BEGIN GIVEN RECORDS

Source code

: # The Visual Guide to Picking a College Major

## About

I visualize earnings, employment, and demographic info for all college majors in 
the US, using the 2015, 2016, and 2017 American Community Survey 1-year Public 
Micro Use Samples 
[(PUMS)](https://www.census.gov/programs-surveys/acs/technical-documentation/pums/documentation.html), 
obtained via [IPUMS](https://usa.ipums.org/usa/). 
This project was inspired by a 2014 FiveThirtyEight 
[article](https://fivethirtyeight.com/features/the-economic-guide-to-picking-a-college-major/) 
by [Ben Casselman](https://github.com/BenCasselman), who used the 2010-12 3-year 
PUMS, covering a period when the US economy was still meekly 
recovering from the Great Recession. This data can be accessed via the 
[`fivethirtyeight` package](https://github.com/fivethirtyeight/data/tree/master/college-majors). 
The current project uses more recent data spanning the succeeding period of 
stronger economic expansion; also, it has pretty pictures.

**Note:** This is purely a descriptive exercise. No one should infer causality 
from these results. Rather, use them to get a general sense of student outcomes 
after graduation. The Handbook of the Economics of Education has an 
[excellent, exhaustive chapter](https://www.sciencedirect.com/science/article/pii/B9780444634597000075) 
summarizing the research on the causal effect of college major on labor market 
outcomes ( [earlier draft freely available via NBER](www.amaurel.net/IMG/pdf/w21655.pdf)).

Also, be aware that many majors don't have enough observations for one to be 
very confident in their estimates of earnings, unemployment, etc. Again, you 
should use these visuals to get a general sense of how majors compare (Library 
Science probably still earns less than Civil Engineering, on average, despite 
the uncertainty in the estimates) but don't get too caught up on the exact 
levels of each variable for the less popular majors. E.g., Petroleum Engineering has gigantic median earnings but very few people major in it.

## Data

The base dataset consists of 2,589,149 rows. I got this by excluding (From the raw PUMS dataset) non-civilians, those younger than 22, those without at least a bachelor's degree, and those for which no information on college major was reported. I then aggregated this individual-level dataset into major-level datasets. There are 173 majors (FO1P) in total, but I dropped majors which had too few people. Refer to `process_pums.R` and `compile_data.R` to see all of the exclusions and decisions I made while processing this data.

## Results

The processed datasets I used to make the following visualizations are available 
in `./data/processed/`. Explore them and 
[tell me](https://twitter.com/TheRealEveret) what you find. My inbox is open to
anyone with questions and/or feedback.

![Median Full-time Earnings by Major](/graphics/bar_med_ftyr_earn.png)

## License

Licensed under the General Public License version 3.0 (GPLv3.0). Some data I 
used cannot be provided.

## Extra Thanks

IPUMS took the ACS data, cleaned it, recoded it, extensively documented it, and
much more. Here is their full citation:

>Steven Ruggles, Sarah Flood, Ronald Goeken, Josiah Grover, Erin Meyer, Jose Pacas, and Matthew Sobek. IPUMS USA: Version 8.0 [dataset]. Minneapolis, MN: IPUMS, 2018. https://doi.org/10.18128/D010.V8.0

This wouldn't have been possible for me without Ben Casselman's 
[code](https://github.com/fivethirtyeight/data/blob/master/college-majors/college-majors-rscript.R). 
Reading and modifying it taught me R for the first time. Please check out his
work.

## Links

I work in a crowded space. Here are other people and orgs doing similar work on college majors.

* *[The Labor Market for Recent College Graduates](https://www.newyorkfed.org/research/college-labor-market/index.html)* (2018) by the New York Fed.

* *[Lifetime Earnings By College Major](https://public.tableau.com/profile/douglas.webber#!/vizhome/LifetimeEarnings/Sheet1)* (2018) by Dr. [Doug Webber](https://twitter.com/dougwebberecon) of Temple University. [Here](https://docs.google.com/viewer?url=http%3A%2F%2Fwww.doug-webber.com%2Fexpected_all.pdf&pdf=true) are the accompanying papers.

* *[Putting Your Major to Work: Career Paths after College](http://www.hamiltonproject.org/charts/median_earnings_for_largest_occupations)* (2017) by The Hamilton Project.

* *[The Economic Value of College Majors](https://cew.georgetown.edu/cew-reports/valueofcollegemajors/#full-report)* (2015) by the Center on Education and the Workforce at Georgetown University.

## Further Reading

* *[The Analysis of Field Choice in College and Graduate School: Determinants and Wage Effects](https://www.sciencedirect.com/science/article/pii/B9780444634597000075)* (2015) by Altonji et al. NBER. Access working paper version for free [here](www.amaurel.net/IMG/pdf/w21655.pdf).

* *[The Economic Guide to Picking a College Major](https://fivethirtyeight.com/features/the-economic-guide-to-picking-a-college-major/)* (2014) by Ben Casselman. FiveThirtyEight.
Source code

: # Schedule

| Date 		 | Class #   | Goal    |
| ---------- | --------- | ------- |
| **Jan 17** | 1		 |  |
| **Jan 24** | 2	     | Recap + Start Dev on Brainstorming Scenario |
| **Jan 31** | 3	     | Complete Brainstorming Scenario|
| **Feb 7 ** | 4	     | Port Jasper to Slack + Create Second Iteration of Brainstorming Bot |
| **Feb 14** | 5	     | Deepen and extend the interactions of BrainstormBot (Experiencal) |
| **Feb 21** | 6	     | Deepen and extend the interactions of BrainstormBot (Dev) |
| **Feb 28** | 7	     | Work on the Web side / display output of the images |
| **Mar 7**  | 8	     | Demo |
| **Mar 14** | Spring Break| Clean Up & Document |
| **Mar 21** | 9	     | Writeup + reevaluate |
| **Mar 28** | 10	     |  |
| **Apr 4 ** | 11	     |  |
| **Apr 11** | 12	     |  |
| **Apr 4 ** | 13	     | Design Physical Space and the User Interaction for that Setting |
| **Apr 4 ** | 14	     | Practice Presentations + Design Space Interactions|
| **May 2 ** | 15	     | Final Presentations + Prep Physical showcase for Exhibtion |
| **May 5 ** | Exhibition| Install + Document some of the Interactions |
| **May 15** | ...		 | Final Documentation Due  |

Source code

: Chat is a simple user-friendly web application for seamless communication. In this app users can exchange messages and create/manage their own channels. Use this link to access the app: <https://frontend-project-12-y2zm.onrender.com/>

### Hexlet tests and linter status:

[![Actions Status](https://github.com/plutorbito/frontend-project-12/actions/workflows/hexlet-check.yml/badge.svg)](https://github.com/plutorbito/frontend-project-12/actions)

END GIVEN RECORDS

** EXERCISE OBJECTIVE **
Give back exactly the lines above, from the line containing "should use these" through the line containing "the uncertainty in", with both end lines and nothing more.

** SOLUTION FOR THIS TASK **
should use these visuals to get a general sense of how majors compare (Library 
Science probably still earns less than Civil Engineering, on average, despite 
the uncertainty in the estimates) but don't get too caught up on the exact 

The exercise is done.